**ACTION ITEM**. Scan the data below and work out how many of its lines contain the word "listed". Give only that number.

*** SUPPLIED ENTRIES ***

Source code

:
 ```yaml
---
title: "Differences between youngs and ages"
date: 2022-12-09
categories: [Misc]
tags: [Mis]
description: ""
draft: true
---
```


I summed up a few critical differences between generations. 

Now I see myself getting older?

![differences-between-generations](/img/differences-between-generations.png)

***
*** SUPPLIED ENTRIES ***

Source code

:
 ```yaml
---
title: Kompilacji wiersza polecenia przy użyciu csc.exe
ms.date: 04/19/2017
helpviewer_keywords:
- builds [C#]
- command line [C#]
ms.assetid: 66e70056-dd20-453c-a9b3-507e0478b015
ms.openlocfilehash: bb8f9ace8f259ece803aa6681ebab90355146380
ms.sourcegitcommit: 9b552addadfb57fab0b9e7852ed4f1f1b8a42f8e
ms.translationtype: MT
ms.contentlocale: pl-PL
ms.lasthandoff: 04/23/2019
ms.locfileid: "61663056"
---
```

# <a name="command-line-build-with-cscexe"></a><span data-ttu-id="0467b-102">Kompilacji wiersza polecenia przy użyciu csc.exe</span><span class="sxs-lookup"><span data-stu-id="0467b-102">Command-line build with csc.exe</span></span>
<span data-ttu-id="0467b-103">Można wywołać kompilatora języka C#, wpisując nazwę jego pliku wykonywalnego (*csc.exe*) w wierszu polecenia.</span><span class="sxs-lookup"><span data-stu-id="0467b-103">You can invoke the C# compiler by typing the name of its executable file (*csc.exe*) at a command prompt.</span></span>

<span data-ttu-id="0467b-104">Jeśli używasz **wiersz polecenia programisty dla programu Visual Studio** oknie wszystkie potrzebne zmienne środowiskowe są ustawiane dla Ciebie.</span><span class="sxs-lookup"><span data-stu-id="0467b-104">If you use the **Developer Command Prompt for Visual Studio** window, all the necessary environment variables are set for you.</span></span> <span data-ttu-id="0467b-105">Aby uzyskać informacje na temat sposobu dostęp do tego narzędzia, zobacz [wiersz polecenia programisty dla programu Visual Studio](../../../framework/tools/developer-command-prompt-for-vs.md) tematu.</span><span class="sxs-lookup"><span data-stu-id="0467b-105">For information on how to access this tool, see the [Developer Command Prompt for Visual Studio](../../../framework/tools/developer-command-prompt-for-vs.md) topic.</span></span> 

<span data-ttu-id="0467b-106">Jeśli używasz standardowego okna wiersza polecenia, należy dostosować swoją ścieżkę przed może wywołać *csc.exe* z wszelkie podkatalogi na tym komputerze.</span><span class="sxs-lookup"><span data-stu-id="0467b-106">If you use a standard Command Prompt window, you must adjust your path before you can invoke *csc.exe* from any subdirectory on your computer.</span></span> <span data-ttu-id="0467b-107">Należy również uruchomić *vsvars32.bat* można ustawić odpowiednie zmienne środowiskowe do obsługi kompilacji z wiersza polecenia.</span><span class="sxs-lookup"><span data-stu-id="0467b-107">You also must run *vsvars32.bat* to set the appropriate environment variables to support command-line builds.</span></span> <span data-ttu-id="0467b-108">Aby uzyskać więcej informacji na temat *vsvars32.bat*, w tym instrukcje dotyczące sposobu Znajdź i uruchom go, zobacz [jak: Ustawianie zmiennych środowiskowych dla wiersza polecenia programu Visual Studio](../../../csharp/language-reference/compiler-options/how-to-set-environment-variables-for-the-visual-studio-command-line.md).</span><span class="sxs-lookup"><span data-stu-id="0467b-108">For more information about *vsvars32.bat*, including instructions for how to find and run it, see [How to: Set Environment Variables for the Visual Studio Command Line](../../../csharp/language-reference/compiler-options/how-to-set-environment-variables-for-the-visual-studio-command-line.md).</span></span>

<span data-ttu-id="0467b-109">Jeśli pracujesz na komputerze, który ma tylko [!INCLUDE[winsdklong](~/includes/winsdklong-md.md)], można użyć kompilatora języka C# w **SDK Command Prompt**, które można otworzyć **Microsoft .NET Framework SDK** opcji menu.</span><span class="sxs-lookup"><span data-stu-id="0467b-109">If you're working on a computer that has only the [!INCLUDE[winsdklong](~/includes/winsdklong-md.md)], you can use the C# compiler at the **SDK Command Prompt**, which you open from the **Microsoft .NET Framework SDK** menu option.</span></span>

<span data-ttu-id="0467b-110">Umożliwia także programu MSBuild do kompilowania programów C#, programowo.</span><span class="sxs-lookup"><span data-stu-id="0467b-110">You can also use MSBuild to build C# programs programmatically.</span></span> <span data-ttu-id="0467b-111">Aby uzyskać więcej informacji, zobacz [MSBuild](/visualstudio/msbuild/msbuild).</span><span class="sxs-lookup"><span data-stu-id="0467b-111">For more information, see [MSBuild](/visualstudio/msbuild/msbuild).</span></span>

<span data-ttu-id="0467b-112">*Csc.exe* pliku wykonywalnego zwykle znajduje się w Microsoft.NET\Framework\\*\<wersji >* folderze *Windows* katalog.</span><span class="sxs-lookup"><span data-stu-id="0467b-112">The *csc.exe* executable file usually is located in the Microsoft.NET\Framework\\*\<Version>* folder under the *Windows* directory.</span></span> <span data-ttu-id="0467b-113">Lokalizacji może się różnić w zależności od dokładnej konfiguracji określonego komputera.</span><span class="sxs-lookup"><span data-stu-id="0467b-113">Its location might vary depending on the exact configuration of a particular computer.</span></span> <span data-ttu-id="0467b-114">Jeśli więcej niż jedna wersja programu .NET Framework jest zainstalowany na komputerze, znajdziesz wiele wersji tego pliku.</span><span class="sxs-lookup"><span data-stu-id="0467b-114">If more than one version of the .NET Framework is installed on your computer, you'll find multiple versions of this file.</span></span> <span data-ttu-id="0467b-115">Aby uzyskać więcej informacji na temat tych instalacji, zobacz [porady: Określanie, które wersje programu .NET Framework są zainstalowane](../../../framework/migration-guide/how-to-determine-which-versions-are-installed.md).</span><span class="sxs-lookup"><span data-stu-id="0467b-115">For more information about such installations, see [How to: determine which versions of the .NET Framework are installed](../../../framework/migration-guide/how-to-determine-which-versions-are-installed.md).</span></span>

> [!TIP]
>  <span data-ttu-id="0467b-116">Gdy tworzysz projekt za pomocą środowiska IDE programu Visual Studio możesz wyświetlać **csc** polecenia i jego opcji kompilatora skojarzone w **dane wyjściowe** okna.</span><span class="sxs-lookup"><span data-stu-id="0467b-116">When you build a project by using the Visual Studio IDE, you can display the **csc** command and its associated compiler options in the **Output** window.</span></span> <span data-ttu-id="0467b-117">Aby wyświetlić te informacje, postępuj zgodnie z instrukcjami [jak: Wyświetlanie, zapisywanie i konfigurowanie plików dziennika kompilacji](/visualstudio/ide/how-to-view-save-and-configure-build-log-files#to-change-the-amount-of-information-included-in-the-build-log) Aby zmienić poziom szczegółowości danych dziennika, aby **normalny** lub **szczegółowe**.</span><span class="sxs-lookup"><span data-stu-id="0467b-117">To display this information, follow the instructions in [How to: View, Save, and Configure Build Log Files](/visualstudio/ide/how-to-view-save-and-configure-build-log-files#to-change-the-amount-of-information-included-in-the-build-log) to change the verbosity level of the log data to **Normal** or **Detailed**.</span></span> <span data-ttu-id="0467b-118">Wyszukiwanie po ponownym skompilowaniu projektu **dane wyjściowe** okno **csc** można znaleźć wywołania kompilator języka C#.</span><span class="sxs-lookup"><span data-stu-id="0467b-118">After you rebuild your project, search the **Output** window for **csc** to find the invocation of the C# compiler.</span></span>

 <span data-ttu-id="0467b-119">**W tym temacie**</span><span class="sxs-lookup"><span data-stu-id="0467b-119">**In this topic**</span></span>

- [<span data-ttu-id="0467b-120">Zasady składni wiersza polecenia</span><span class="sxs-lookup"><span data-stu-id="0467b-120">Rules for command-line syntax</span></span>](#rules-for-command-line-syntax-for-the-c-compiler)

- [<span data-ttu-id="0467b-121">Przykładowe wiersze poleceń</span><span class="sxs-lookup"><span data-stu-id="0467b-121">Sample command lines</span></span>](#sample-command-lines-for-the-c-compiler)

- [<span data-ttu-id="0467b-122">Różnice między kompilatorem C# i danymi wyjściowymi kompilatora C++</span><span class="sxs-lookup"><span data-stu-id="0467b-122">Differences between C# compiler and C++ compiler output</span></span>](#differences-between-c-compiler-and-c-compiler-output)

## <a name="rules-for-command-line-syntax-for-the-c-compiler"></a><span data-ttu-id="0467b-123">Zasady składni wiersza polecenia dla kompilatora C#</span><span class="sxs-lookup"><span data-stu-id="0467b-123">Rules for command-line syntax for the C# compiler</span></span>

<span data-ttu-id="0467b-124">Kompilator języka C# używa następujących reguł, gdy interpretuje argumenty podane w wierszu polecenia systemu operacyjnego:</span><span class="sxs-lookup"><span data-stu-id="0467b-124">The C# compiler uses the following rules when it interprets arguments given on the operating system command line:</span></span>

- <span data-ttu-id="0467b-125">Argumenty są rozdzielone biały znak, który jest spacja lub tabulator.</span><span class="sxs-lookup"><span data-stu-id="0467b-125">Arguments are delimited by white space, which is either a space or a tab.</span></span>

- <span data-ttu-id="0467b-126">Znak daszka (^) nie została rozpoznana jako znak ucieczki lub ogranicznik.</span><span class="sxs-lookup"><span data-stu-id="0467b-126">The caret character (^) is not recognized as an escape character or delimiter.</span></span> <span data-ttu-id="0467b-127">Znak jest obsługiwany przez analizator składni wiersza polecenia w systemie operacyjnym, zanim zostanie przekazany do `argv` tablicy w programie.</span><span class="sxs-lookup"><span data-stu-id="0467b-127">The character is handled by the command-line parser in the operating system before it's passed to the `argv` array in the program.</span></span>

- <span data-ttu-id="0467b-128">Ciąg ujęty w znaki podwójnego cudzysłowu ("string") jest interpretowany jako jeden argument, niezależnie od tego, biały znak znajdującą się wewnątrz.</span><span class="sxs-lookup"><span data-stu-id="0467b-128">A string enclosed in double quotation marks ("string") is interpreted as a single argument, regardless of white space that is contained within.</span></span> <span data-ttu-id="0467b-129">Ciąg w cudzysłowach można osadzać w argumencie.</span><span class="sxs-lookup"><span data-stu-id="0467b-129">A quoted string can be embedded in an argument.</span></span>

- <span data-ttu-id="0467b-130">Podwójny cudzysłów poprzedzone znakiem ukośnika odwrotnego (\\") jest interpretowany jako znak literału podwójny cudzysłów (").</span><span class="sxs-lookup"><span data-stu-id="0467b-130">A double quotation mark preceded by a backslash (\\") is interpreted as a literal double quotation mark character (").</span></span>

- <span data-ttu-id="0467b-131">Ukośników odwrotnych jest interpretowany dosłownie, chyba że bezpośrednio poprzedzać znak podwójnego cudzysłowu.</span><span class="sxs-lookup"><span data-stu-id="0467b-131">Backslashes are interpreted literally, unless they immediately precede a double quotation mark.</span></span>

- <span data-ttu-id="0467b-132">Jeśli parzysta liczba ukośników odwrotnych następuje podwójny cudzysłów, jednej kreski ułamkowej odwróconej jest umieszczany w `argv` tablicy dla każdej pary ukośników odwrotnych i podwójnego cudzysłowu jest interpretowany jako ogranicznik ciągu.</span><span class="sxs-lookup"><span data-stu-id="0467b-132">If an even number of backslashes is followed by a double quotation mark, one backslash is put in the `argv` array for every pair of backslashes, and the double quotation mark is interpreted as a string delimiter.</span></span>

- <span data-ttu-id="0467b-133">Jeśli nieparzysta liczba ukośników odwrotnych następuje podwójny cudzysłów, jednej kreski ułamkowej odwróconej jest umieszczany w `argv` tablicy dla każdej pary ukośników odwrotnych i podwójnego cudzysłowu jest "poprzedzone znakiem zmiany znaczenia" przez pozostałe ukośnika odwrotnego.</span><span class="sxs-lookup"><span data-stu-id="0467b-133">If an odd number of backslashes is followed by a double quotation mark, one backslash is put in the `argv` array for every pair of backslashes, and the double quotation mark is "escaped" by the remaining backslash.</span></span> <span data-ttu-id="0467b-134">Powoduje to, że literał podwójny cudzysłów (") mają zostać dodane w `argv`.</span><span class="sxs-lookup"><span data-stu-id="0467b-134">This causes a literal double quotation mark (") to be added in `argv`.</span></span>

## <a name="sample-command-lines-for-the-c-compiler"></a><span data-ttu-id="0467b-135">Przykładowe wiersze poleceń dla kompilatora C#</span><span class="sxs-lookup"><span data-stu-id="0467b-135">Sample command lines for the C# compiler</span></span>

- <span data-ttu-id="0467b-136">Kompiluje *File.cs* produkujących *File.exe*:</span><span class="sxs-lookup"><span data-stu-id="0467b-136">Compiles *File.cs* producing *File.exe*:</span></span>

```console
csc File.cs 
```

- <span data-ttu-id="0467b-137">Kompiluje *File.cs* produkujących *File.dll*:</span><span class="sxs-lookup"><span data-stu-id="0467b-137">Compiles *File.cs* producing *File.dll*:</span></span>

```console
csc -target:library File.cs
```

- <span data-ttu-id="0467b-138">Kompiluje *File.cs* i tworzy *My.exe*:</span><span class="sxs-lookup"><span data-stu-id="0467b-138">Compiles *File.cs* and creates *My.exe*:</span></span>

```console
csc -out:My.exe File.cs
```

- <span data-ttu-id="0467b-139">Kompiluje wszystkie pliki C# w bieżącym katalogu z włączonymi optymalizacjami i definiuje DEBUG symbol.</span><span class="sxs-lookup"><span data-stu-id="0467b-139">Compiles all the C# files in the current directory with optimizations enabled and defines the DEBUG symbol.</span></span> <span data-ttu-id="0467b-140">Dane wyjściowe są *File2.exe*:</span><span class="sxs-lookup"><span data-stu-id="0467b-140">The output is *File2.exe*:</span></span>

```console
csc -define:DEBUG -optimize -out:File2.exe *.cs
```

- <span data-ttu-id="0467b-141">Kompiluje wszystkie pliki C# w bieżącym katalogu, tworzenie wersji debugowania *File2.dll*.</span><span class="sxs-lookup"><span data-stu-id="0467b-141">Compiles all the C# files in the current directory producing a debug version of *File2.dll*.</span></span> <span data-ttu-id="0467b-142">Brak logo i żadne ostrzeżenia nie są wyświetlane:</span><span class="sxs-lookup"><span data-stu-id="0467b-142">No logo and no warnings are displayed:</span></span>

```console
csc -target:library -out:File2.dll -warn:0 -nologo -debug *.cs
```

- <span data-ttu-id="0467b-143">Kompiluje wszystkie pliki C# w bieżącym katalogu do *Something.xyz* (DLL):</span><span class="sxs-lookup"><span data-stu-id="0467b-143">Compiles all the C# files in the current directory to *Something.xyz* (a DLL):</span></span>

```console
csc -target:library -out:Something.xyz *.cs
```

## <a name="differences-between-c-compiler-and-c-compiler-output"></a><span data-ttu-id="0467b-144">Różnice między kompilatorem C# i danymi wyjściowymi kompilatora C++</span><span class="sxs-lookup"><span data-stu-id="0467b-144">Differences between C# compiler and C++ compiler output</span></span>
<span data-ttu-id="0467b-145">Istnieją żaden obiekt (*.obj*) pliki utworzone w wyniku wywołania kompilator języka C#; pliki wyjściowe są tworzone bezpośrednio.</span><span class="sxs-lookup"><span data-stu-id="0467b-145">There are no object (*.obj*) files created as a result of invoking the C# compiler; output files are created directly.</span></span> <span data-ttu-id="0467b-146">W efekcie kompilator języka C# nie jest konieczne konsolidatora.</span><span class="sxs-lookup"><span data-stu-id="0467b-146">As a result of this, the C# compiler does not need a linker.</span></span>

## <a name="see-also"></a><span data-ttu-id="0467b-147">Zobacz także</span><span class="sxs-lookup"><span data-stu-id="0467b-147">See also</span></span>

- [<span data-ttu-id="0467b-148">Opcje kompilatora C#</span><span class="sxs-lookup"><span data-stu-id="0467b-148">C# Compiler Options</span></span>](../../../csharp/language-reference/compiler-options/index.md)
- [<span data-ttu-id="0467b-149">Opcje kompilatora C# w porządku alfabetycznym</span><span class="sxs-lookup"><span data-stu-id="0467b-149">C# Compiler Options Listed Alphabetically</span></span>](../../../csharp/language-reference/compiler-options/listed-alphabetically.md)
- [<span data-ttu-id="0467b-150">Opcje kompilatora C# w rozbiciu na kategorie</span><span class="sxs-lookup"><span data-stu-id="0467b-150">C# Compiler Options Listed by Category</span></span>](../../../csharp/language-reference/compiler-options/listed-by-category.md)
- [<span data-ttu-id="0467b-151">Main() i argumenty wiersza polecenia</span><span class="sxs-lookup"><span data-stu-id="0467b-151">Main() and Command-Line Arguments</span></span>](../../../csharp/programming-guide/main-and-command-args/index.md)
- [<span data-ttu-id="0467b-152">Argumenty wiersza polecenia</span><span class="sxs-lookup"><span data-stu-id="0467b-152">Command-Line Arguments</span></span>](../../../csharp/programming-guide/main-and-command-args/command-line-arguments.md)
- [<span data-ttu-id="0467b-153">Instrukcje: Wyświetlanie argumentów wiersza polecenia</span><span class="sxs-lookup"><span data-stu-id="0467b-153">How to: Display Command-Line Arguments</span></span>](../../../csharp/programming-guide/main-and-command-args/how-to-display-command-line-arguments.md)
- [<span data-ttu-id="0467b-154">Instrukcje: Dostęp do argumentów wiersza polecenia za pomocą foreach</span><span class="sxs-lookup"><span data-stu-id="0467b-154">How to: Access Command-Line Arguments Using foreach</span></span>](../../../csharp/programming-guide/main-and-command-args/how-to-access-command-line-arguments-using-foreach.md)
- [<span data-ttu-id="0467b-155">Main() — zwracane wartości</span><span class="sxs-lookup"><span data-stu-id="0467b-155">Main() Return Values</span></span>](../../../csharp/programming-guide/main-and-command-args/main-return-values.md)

***

**WRITTEN REPLY**. 2